Final Project
The final project for our course is designed to allow you to explore a topic of your choice and apply the concepts we’ve learned throughout the course. You will have the opportunity to select a topic that interests you, conduct research and source relevant data, analyze the data, and present your findings at one of our final class sessions.
Selecting a Topic / Research Question
You are free to choose any topic that interests you, provided that you can find relevant data to analyze. Finding a dataset is crucial, and obtained and cleaning data can often be the most time-consuming part of any data analysis project. To mitigate this challenge, it is recommended that you search for well-curated and documented datasets that are readily available online before you finalize your topic.
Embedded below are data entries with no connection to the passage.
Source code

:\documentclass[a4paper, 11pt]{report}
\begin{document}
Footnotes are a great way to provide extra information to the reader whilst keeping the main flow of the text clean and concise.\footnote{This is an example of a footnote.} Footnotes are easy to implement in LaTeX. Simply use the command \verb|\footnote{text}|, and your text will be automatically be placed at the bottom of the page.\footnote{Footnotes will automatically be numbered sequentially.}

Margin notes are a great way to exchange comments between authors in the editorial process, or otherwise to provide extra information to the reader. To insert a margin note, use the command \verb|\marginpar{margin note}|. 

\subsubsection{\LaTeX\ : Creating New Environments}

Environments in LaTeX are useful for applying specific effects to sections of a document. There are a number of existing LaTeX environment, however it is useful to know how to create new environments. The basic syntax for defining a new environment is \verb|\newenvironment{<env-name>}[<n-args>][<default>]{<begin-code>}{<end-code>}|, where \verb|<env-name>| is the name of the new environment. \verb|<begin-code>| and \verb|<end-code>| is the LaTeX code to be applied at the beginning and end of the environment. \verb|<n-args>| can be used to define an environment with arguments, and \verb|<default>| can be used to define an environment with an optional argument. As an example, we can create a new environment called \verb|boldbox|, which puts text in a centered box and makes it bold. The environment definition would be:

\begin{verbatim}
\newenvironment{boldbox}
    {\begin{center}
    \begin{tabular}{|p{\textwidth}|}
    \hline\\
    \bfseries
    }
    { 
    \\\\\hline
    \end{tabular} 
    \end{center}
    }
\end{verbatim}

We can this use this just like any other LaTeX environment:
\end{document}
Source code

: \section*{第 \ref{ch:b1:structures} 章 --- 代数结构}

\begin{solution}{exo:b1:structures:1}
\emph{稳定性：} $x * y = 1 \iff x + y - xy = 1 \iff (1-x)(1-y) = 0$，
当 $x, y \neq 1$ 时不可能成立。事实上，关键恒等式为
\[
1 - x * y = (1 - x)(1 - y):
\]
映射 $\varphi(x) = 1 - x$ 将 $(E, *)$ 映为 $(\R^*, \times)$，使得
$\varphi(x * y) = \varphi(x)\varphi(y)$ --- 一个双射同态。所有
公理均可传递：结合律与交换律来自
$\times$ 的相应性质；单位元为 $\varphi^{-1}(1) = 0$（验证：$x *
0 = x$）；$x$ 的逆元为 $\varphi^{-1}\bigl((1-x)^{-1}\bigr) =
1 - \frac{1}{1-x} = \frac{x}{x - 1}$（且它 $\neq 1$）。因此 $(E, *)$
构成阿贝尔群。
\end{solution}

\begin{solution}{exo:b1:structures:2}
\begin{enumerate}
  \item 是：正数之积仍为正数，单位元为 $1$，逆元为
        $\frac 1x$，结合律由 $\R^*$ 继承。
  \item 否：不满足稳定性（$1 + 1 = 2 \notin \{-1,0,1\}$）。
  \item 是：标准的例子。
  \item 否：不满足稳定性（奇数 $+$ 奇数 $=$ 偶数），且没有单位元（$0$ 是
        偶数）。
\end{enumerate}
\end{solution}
A good place to start is to check Google Dataset Search or Kaggle for datasets that are relevant to your topic. There are also many other sources of datasets, such as government databases, academic repositories, and other open data platforms. For example, the Israeli Central Bureau of Statistics (CBS) has a wealth of data available on various topics, which can be found here. Sports data availability is sometimes limited, depending on the sport and the league, but leagues are increasingly making data available.
Once you have a general topic in mind, and confirm that you can find relevant data, you can start to refine your research question. A good research question should be specific, measurable, and generate interesting insights:
- Specific: The question should be focused and not too broad. For example, instead of asking “How does war affect the economy?”, you might ask “How does the outbreak of war in a country affect its GDP growth rate in the following year?”
- Measurable: The question should be answerable with data. For example, instead of asking “Is climate change real?”, you might ask “What is the trend in global average temperatures over the past 50 years?”
- Insightful: There are lots of questions that can be answered with data, but not all of them are interesting or insightful. A good research question should lead to new insights or a better understanding of the topic. For example, rather than asking “Who has the most goals in the Premier League?”, you might ask “How does the presence of other star players on a team affect the goal-scoring performance of a player in the Premier League?”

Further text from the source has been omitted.